Crow Wing County Master Gardeners also assist in the Good Samaritan Community Garden based on the Woodland campus! Good Samaritan residents can choose their raised bed and be matched up with a partner to help take care of it and harvest the veggies. Any extra harvested vegetables and flowers can be used in the Good Samaritan Dietary Departments and served at mealtime!

If you are interested in volunteering or want more information about this community garden, contact Woodland Campus at 218-829-1429.

Crow Wing County Fair – “Ask a Master Gardener” Booth

Since 2007, Master Gardeners have staffed a booth located in the Horticulture Building during the Crow Wing County Fair. Every day, visitors can obtain educational materials and get answers to their horticulture-related questions while reviewing a variety of horticulture exhibits.

Gardening Presentations at Brainerd Public Library

In 2007 the Brainerd Public Library and Crow Wing County Master Gardeners joined together to offer a variety of presentations. The popularity in the events has grown through the years and in 2014 the series was expanded to monthly classes. In 2020, due to Covid, the classes were moved to virtual ‘zoom’ presentations allowing a significant increase to the number of attendees. Click here for the schedule for current presentation topics and dates.

Writing Gardening Columns and Articles

For many years now, there was a gardening column written by a Master Gardener printed in the bi-monthly magazine Lake Country Journal. The column “Through the Garden Gate” covered many different aspects of horticulture.

Master Gardeners have contributed to a column in the Brainerd Dispatch since 2008. Due to tremendous interest and readership, what started as a monthly column, has evolved into a weekly column. The column includes answers to many horticulture-related questions as well as timely gardening tips. Questions for the column may be sent to umn.mastergardener@gmail.com

Master Gardeners also contribute articles to other groups’ publications such as “ArbLife” and lake associations newsletters.


Master Gardeners are helping to protect and restore many bodies of waters by assisting with the planting of shoreland buffers and rain gardens.

A shoreland buffer is a simple and direct method of protecting a lake by preserving or restoring a buffer of native vegetation along the shoreline. These buffers slow down and infiltrate the runoff that otherwise might be going straight into the lake.

A rain garden is a shallow depression on the landscape where planted native plants will promote the infiltration of runoff coming from other areas of the landscape. Contrary to shoreland buffers along lakeshores, rain gardens can be planted at properties all throughout the county.

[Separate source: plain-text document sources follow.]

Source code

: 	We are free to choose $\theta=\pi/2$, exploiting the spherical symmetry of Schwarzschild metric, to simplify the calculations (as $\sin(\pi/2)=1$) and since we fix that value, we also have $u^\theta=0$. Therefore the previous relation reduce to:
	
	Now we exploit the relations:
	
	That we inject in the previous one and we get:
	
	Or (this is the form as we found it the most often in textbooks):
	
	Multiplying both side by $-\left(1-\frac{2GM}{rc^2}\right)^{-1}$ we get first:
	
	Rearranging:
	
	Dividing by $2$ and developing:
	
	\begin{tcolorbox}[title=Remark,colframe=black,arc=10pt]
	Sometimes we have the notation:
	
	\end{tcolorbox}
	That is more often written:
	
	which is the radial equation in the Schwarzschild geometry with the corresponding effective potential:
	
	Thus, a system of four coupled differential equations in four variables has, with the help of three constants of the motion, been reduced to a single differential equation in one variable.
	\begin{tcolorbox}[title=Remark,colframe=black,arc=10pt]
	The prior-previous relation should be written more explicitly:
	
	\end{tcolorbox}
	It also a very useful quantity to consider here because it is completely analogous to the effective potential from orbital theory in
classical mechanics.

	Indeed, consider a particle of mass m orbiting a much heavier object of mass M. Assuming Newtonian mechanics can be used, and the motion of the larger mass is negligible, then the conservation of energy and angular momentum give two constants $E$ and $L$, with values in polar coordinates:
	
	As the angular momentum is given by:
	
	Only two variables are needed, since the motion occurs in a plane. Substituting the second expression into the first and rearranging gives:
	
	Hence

Rain Garden at the Northland Arboretum in Brainerd

A demonstration rain garden was installed in conjunction with a Rain Garden Workshop in June of 2007 at the Northland Arboretum, Brainerd. Students from a local work readiness program, Master Gardeners and citizens worked with staff and volunteers from the Northland Arboretum and University of Minnesota Extension (Regional Center and Crow Wing County), in planning, design and implementation of the rain garden.

The rain garden was constructed west of the arboretum office and classroom building. The eastern edge of the rain garden allows for stormwater drainage from the parking lot for this building. A natural hillside boarders the western side of the rain garden and a berm was added to the south.


Central Minnesota Adult & Teen Challenge Sustainable Garden

Since 2014, Crow Wing County Master Gardener volunteers have collaborated with Central Minnesota Adult and Teen Challenge staff and guests to establish and maintain a healing outdoor area. This space includes raised vegetable gardens, an orchard, and pollinator gardens. The mission of this ongoing project is harness the healing power of nature, provide educational opportunities, and promote access to healthy, local food.